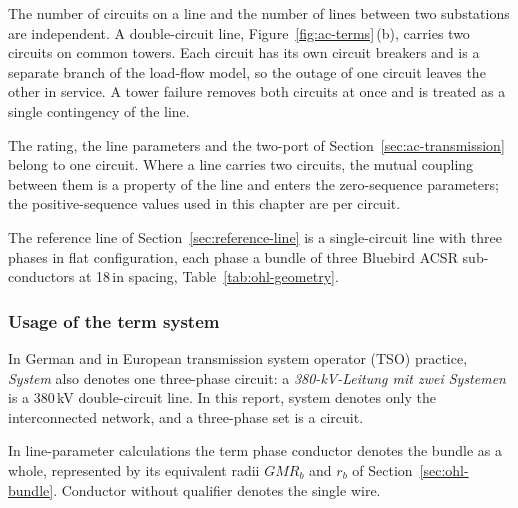 The number of circuits on a line and the number of lines between two
substations are independent. A double-circuit line, Figure~\ref{fig:ac-terms}\,(b),
carries two circuits on common towers. Each circuit has its own circuit
breakers and is a separate branch of the load-flow model, so the outage of
one circuit leaves the other in service. A tower failure removes both
circuits at once and is treated as a single contingency of the line.

The rating, the line parameters and the two-port of
Section~\ref{sec:ac-transmission} belong to one circuit. Where a line
carries two circuits, the mutual coupling between them is a property of the
line and enters the zero-sequence parameters; the positive-sequence values
used in this chapter are per circuit.

The reference line of Section~\ref{sec:reference-line} is a single-circuit
line with three phases in flat configuration, each phase a bundle of three
Bluebird ACSR sub-conductors at 18\,in spacing, Table~\ref{tab:ohl-geometry}.

\subsubsection{Usage of the term system}
\label{sec:ac-terms-system}

In German and in European transmission system operator (TSO) practice,
\emph{System} also denotes one three-phase circuit: a
\emph{380-kV-Leitung mit zwei Systemen} is a 380\,kV double-circuit line.
In this report, system denotes only the interconnected network, and a
three-phase set is a circuit.

In line-parameter calculations the term phase conductor denotes the bundle
as a whole, represented by its equivalent radii $GMR_b$ and $r_b$ of
Section~\ref{sec:ohl-bundle}. Conductor without qualifier denotes the single
wire.

\FloatBarrier
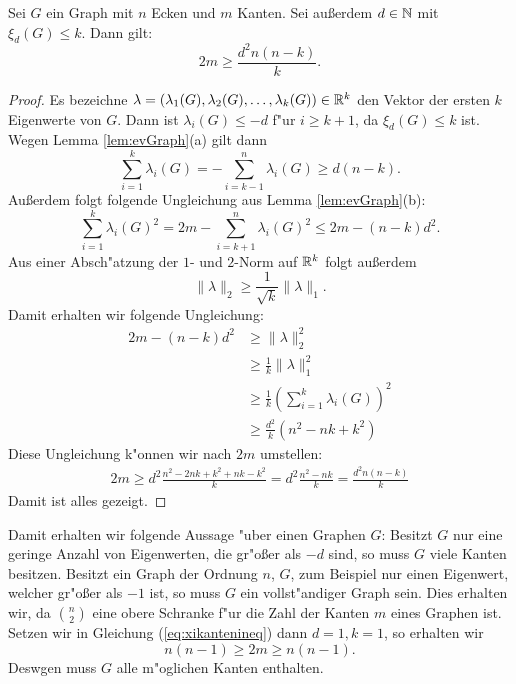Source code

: \begin{theorem}
  Sei $G$ ein Graph mit $n$ Ecken und $m$ Kanten. Sei au{\ss}erdem $d\in {\mathbb{N}}$ mit $\xi_d(G) \leq k$. Dann gilt:
  $$ 2m \geq \frac{d^{2}n(n-k)}{k}.$$
  \label{thm:xikantenschranke}
\end{theorem}

\begin{proof}
  Es bezeichne $\lambda = (\lambda_{1}(G),\lambda_{2}(G), \dots , \lambda_{k}(G))\in {\mathbb{R}}^{k}$ den Vektor der ersten $k$ Eigenwerte von $G$. Dann ist $\lambda_{i}(G) \leq -d$ f"ur $i \geq k+1$, da $\xi_{d}(G) \leq k$ ist.
  Wegen Lemma \ref{lem:evGraph}(a) gilt dann 
  $$
  \sum\limits_{i=1}^{k} \lambda_{i}(G) = - \sum\limits_{i=k-1}^{n} \lambda_{i}(G) \geq d(n-k).
  $$
  Au{\ss}erdem folgt folgende Ungleichung aus Lemma \ref{lem:evGraph}(b):
  $$ \sum\limits_{i=1}^{k} \lambda_{i}(G)^{2} = 2m - \sum\limits_{i=k+1}^{n} \lambda_{i}(G) ^{2} \leq 2m - (n-k)d^{2}.$$
  Aus einer Absch"atzung der $1$- und $2$-Norm auf ${\mathbb{R}}^{k}$ folgt au{\ss}erdem 
  $$\| \lambda \|_{2} \geq \frac{1}{\sqrt{k}} \|\lambda\|_{1}.$$
  Damit erhalten wir folgende Ungleichung:
  \begin{align*}
    2m - (n-k)d^{2} &\geq \| \lambda \| _{2}^{2} \\
    & \geq \frac{1}{k} \| \lambda \| _1^{2} \\
    & \geq \frac{1}{k} ( \sum\limits_{i=1}^{k} \lambda_{i}(G))^{2} \\
    & \geq \frac{d^{2}}{k}(n^{2}-nk+k^{2})
  \end{align*}
  Diese Ungleichung k"onnen wir nach $2m$ umstellen:
  \begin{align}
    2m \geq d^{2}\frac{n^{2}-2nk + k^{2}+ nk - k^{2} }{k} = d^{2}\frac{n^{2}-nk}{k} = \frac{d^{2}n(n-k)}{k}
    \label{eq:xikantenineq}
  \end{align}
  Damit ist alles gezeigt. 
\end{proof}
Damit erhalten wir folgende Aussage "uber einen Graphen $G$: Besitzt $G$ nur eine geringe Anzahl von Eigenwerten, die gr"o{\ss}er als $-d$ sind, so muss $G$ viele Kanten besitzen. Besitzt ein Graph der Ordnung $n$, $G$, zum Beispiel nur einen Eigenwert, welcher gr"o{\ss}er als $-1$ ist, so muss $G$ ein vollst"andiger Graph sein. 
Dies erhalten wir, da $\binom{n}{2}$ eine obere Schranke f"ur die Zahl der Kanten $m$ eines Graphen ist. Setzen wir in Gleichung (\ref{eq:xikantenineq}) dann $d=1, k=1$, so erhalten wir 
\begin{equation*}
  n(n-1) \geq 2m \geq n(n-1).
\end{equation*}
Deswgen muss  $G$ alle m"oglichen Kanten enthalten.
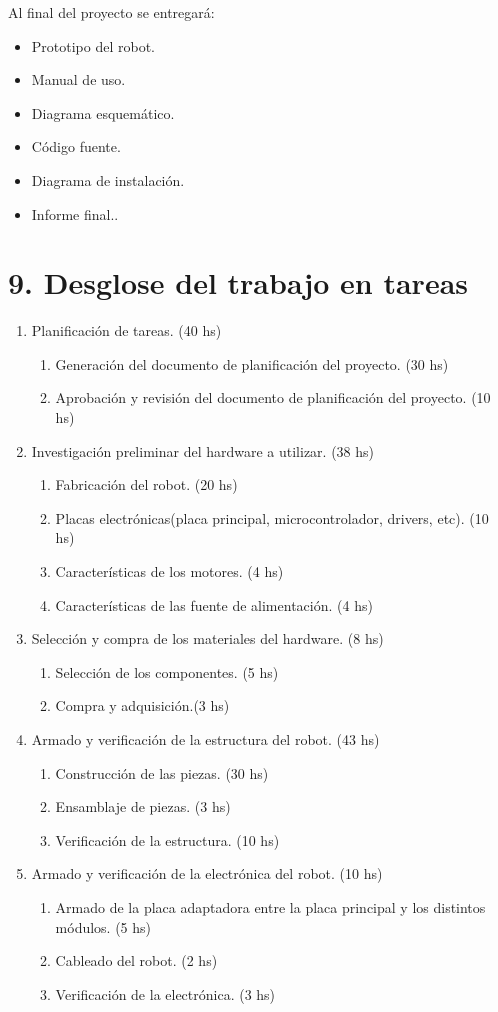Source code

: \documentclass[
11pt, %
codirector, %
]{charter}
\begin{document}
Al final del proyecto se entregará: 
\begin{itemize}
\item Prototipo del robot.
\item Manual de uso.
\item Diagrama esquemático.
\item Código fuente.
\item Diagrama de instalación.
\item Informe final..
\end{itemize}


\section{9. Desglose del trabajo en tareas}
\label{sec:wbs}

\begin{enumerate}
\item Planificación de tareas. (40 hs)
	\begin{enumerate}
	\item Generación del documento de planificación del proyecto. (30 hs)
	\item Aprobación y revisión del documento de planificación del proyecto. (10 hs)
	\end{enumerate}
\item Investigación preliminar del hardware a utilizar. (38 hs)
	\begin{enumerate}
	\item Fabricación del robot. (20 hs)
	\item Placas electrónicas(placa principal, microcontrolador, drivers, etc). (10 hs)
	\item Características de los motores.  (4 hs)
	\item Características de las fuente de alimentación. (4 hs)
	\end{enumerate}
\item Selección y compra de los materiales del hardware. (8 hs)
	\begin{enumerate}
	\item Selección de los componentes. (5 hs)
	\item Compra y adquisición.(3 hs)
	\end{enumerate}
\item Armado y verificación de la estructura del robot. (43 hs)
	\begin{enumerate}
	\item Construcción de las piezas. (30 hs)
	\item Ensamblaje de piezas. (3 hs)
	\item Verificación de la estructura. (10 hs)
	\end{enumerate}
\item Armado y verificación de la electrónica del robot. (10 hs)
	\begin{enumerate}
	\item Armado de la placa adaptadora entre la placa principal y los distintos módulos. (5 hs)
	\item Cableado del robot. (2 hs)
	\item Verificación de la electrónica. (3 hs)
	\end{enumerate}	


\end{enumerate}
\end{document}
━━━━━━
Task:
Each record must be quoted in full and exactly. Do not include the pictures.

Answer to this problem:
 The number of circuits on a line and the number of lines between two
substations are independent. A double-circuit line, Figure~\ref{fig:ac-terms}\,(b),
carries two circuits on common towers. Each circuit has its own circuit
breakers and is a separate branch of the load-flow model, so the outage of
one circuit leaves the other in service. A tower failure removes both
circuits at once and is treated as a single contingency of the line.

The rating, the line parameters and the two-port of
Section~\ref{sec:ac-transmission} belong to one circuit. Where a line
carries two circuits, the mutual coupling between them is a property of the
line and enters the zero-sequence parameters; the positive-sequence values
used in this chapter are per circuit.

The reference line of Section~\ref{sec:reference-line} is a single-circuit
line with three phases in flat configuration, each phase a bundle of three
Bluebird ACSR sub-conductors at 18\,in spacing, Table~\ref{tab:ohl-geometry}.

\subsubsection{Usage of the term system}
\label{sec:ac-terms-system}

In German and in European transmission system operator (TSO) practice,
\emph{System} also denotes one three-phase circuit: a
\emph{380-kV-Leitung mit zwei Systemen} is a 380\,kV double-circuit line.
In this report, system denotes only the interconnected network, and a
three-phase set is a circuit.

In line-parameter calculations the term phase conductor denotes the bundle
as a whole, represented by its equivalent radii $GMR_b$ and $r_b$ of
Section~\ref{sec:ohl-bundle}. Conductor without qualifier denotes the single
wire.

\FloatBarrier
Source code

: \begin{theorem}
  Sei $G$ ein Graph mit $n$ Ecken und $m$ Kanten. Sei au{\ss}erdem $d\in {\mathbb{N}}$ mit $\xi_d(G) \leq k$. Dann gilt:
  $$ 2m \geq \frac{d^{2}n(n-k)}{k}.$$
  \label{thm:xikantenschranke}
\end{theorem}

\begin{proof}
  Es bezeichne $\lambda = (\lambda_{1}(G),\lambda_{2}(G), \dots , \lambda_{k}(G))\in {\mathbb{R}}^{k}$ den Vektor der ersten $k$ Eigenwerte von $G$. Dann ist $\lambda_{i}(G) \leq -d$ f"ur $i \geq k+1$, da $\xi_{d}(G) \leq k$ ist.
  Wegen Lemma \ref{lem:evGraph}(a) gilt dann 
  $$
  \sum\limits_{i=1}^{k} \lambda_{i}(G) = - \sum\limits_{i=k-1}^{n} \lambda_{i}(G) \geq d(n-k).
  $$
  Au{\ss}erdem folgt folgende Ungleichung aus Lemma \ref{lem:evGraph}(b):
  $$ \sum\limits_{i=1}^{k} \lambda_{i}(G)^{2} = 2m - \sum\limits_{i=k+1}^{n} \lambda_{i}(G) ^{2} \leq 2m - (n-k)d^{2}.$$
  Aus einer Absch"atzung der $1$- und $2$-Norm auf ${\mathbb{R}}^{k}$ folgt au{\ss}erdem 
  $$\| \lambda \|_{2} \geq \frac{1}{\sqrt{k}} \|\lambda\|_{1}.$$
  Damit erhalten wir folgende Ungleichung:
  \begin{align*}
    2m - (n-k)d^{2} &\geq \| \lambda \| _{2}^{2} \\
    & \geq \frac{1}{k} \| \lambda \| _1^{2} \\
    & \geq \frac{1}{k} ( \sum\limits_{i=1}^{k} \lambda_{i}(G))^{2} \\
    & \geq \frac{d^{2}}{k}(n^{2}-nk+k^{2})
  \end{align*}
  Diese Ungleichung k"onnen wir nach $2m$ umstellen:
  \begin{align}
    2m \geq d^{2}\frac{n^{2}-2nk + k^{2}+ nk - k^{2} }{k} = d^{2}\frac{n^{2}-nk}{k} = \frac{d^{2}n(n-k)}{k}
    \label{eq:xikantenineq}
  \end{align}
  Damit ist alles gezeigt. 
\end{proof}
Damit erhalten wir folgende Aussage "uber einen Graphen $G$: Besitzt $G$ nur eine geringe Anzahl von Eigenwerten, die gr"o{\ss}er als $-d$ sind, so muss $G$ viele Kanten besitzen. Besitzt ein Graph der Ordnung $n$, $G$, zum Beispiel nur einen Eigenwert, welcher gr"o{\ss}er als $-1$ ist, so muss $G$ ein vollst"andiger Graph sein. 
Dies erhalten wir, da $\binom{n}{2}$ eine obere Schranke f"ur die Zahl der Kanten $m$ eines Graphen ist. Setzen wir in Gleichung (\ref{eq:xikantenineq}) dann $d=1, k=1$, so erhalten wir 
\begin{equation*}
  n(n-1) \geq 2m \geq n(n-1).
\end{equation*}
Deswgen muss  $G$ alle m"oglichen Kanten enthalten.
Source code

: \documentclass[
11pt, %
codirector, %
]{charter}
\begin{document}
Al final del proyecto se entregará: 
\begin{itemize}
\item Prototipo del robot.
\item Manual de uso.
\item Diagrama esquemático.
\item Código fuente.
\item Diagrama de instalación.
\item Informe final..
\end{itemize}


\section{9. Desglose del trabajo en tareas}
\label{sec:wbs}

\begin{enumerate}
\item Planificación de tareas. (40 hs)
	\begin{enumerate}
	\item Generación del documento de planificación del proyecto. (30 hs)
	\item Aprobación y revisión del documento de planificación del proyecto. (10 hs)
	\end{enumerate}
\item Investigación preliminar del hardware a utilizar. (38 hs)
	\begin{enumerate}
	\item Fabricación del robot. (20 hs)
	\item Placas electrónicas(placa principal, microcontrolador, drivers, etc). (10 hs)
	\item Características de los motores.  (4 hs)
	\item Características de las fuente de alimentación. (4 hs)
	\end{enumerate}
\item Selección y compra de los materiales del hardware. (8 hs)
	\begin{enumerate}
	\item Selección de los componentes. (5 hs)
	\item Compra y adquisición.(3 hs)
	\end{enumerate}
\item Armado y verificación de la estructura del robot. (43 hs)
	\begin{enumerate}
	\item Construcción de las piezas. (30 hs)
	\item Ensamblaje de piezas. (3 hs)
	\item Verificación de la estructura. (10 hs)
	\end{enumerate}
\item Armado y verificación de la electrónica del robot. (10 hs)
	\begin{enumerate}
	\item Armado de la placa adaptadora entre la placa principal y los distintos módulos. (5 hs)
	\item Cableado del robot. (2 hs)
	\item Verificación de la electrónica. (3 hs)
	\end{enumerate}	


\end{enumerate}
\end{document}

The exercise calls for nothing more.